Dyspraxia: When the brain takes the ‘scenic route’
Over 80% of children with Dyspraxia/DCD missing out on crucial treatment, research finds
Sheila Wayman, IrishTimes.com
A teacher sweeps into the classroom, tells the pupils to take out a certain textbook, turn to page 25 and start writing out answers to question three and then question six, which is over the page.
It’s the kind of scenario that plays out in secondary schools every day all over the country. But the chances are that there’s one teenager in the classroom, like Oisín Whelan (13), for whom these simple but rapid-fire commands are extremely hard to follow.
As his mother Catherine explains, when his classmates are well on to step three, her son is probably still just taking the book out of his bag, wondering what page he is to open it at.

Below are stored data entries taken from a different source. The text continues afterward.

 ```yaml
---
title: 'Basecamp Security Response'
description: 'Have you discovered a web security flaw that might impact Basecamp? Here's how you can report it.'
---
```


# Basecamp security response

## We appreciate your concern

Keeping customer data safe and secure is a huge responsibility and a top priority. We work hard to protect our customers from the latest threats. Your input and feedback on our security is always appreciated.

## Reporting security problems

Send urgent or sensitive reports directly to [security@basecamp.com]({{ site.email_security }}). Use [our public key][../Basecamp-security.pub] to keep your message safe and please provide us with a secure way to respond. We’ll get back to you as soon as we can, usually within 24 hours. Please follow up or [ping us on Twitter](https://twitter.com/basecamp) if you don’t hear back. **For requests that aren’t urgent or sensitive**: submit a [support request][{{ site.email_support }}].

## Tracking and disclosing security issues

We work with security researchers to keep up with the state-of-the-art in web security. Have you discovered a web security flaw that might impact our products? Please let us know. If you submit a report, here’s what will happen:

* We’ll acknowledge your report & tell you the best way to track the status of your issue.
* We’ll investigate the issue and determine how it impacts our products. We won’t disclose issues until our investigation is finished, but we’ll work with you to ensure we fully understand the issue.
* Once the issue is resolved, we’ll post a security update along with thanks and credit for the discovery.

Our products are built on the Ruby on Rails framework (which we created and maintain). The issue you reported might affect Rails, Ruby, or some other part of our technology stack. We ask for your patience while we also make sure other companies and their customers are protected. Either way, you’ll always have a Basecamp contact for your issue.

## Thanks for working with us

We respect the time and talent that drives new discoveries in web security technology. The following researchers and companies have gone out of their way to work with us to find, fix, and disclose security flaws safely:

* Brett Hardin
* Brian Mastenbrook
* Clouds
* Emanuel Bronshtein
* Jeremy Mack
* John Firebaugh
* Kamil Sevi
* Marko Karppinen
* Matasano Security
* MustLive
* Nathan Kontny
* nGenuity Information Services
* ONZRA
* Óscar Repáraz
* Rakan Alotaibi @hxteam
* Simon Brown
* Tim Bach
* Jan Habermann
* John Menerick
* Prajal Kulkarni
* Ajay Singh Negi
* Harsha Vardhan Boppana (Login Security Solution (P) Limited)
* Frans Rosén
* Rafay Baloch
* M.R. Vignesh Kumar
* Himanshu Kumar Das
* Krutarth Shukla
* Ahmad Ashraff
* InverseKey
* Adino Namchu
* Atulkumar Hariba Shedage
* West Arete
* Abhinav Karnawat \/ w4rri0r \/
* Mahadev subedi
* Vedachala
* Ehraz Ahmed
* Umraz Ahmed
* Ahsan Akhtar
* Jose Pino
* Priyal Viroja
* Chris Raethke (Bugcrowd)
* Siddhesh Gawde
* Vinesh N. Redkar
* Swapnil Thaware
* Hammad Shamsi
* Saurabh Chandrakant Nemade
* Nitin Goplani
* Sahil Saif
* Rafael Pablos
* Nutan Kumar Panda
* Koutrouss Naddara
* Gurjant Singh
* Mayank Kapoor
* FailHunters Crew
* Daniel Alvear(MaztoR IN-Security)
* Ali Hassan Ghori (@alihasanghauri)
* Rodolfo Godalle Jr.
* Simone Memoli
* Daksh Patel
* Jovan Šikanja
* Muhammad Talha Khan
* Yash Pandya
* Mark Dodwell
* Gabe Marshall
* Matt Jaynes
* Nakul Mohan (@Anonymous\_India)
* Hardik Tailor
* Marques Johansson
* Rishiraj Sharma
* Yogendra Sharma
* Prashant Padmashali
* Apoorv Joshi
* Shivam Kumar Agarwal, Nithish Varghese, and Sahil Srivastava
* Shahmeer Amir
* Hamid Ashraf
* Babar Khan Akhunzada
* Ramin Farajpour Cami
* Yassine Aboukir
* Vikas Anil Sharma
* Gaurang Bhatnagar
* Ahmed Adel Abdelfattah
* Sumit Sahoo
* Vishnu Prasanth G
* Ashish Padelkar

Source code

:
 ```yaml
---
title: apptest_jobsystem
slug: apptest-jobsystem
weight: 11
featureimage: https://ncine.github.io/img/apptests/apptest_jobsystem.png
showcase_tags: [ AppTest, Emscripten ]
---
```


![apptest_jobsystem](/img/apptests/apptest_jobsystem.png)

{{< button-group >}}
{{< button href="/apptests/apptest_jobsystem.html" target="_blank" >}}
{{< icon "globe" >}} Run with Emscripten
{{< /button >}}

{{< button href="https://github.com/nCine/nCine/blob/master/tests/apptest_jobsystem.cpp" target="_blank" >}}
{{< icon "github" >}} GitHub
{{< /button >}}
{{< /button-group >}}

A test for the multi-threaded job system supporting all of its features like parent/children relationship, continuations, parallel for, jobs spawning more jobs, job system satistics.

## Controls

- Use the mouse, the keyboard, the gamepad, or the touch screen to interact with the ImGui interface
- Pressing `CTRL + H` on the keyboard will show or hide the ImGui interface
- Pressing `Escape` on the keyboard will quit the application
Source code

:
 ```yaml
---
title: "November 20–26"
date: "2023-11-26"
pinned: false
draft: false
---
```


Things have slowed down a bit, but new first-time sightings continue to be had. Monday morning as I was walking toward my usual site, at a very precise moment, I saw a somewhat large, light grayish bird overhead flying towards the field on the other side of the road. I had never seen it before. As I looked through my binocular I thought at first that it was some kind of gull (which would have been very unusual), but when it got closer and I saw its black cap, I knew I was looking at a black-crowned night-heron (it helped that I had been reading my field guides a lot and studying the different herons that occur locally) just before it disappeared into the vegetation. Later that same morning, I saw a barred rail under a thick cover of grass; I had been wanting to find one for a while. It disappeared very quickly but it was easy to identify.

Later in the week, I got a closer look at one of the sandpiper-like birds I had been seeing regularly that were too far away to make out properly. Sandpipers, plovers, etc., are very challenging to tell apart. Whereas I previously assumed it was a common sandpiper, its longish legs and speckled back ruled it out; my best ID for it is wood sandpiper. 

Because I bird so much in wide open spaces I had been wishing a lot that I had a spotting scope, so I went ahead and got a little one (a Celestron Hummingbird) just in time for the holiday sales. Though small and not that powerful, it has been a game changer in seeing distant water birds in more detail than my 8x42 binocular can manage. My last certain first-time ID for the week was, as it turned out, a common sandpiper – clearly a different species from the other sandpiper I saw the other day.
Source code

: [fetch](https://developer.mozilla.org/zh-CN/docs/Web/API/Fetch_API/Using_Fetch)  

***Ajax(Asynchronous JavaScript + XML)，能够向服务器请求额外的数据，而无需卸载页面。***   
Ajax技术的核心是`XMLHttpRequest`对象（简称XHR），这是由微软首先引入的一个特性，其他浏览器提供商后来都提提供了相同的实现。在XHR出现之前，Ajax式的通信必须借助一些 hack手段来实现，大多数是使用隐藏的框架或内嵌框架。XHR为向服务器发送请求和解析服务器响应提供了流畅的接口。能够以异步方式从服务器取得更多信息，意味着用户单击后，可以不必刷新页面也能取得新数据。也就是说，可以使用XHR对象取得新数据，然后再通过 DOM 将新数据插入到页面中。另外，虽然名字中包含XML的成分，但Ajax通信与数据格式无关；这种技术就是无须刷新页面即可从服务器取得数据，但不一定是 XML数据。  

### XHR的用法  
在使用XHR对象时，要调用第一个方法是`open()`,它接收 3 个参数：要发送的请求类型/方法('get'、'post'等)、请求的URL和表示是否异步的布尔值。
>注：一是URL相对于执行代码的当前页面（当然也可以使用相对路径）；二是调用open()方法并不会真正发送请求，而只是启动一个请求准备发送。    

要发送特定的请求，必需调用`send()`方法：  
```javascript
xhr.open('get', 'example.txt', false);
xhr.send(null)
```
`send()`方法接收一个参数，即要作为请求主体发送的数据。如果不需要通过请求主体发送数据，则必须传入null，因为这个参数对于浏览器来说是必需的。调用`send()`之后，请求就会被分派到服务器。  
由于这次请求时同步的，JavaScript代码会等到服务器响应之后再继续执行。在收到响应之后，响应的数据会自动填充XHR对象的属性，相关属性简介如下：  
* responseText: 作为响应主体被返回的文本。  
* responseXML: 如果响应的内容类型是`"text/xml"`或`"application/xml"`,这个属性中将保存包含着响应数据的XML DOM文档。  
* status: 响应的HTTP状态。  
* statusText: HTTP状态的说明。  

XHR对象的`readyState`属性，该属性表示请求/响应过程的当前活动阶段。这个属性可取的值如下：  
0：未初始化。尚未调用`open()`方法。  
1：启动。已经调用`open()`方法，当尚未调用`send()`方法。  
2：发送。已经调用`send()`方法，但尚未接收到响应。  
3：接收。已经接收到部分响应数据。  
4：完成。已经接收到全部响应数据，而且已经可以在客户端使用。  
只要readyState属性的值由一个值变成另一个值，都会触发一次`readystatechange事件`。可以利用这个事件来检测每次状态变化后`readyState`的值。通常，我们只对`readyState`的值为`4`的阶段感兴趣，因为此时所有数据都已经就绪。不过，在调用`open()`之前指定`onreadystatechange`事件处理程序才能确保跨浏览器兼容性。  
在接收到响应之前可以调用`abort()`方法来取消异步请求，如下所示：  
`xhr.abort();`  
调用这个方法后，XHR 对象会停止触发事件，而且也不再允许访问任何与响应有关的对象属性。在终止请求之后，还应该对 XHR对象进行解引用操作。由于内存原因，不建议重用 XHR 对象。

It’s not that he is stupid, nor that he is not listening, but Oisín has the hidden disability dyspraxia – or developmental co-ordination disorder (DCD) as it is medically classified – that affects gross and fine motor skills, as well planning and organisation abilities, all to a lesser or greater degree. It is down to the way the brain processes information – it “takes the scenic route”, is how one adult with the condition likes to describe it.
Once bluntly termed “clumsy child syndrome”, due to how it impairs physical co-ordination, it is in fact a life-long condition and is also likely to cause sensory processing issues. Among the estimated 6 per cent of children affected – with at least three times as many boys as girls diagnosed – early signs include by-passing the crawling stage, speech and language delays, slowness at dressing, inability to stay still, barely legible handwriting, unable to tie shoe laces and poor concentration.
One childhood incident before Oisín was diagnosed sticks out in his mother’s mind. She asked him would he mind putting the milk away. He said, “Sure, where does it go?” As she told him it was the fridge, she was wondering how on earth he didn’t realise that.
When she recounted this later to an occupational therapist after his diagnosis, he told her she had to realise he had no categories. “He doesn’t know where things live – it is like having a filing cabinet with no files to put your stuff in.” It would, he added, be up to her and her husband, Michael, to help “fill in all the gaps”.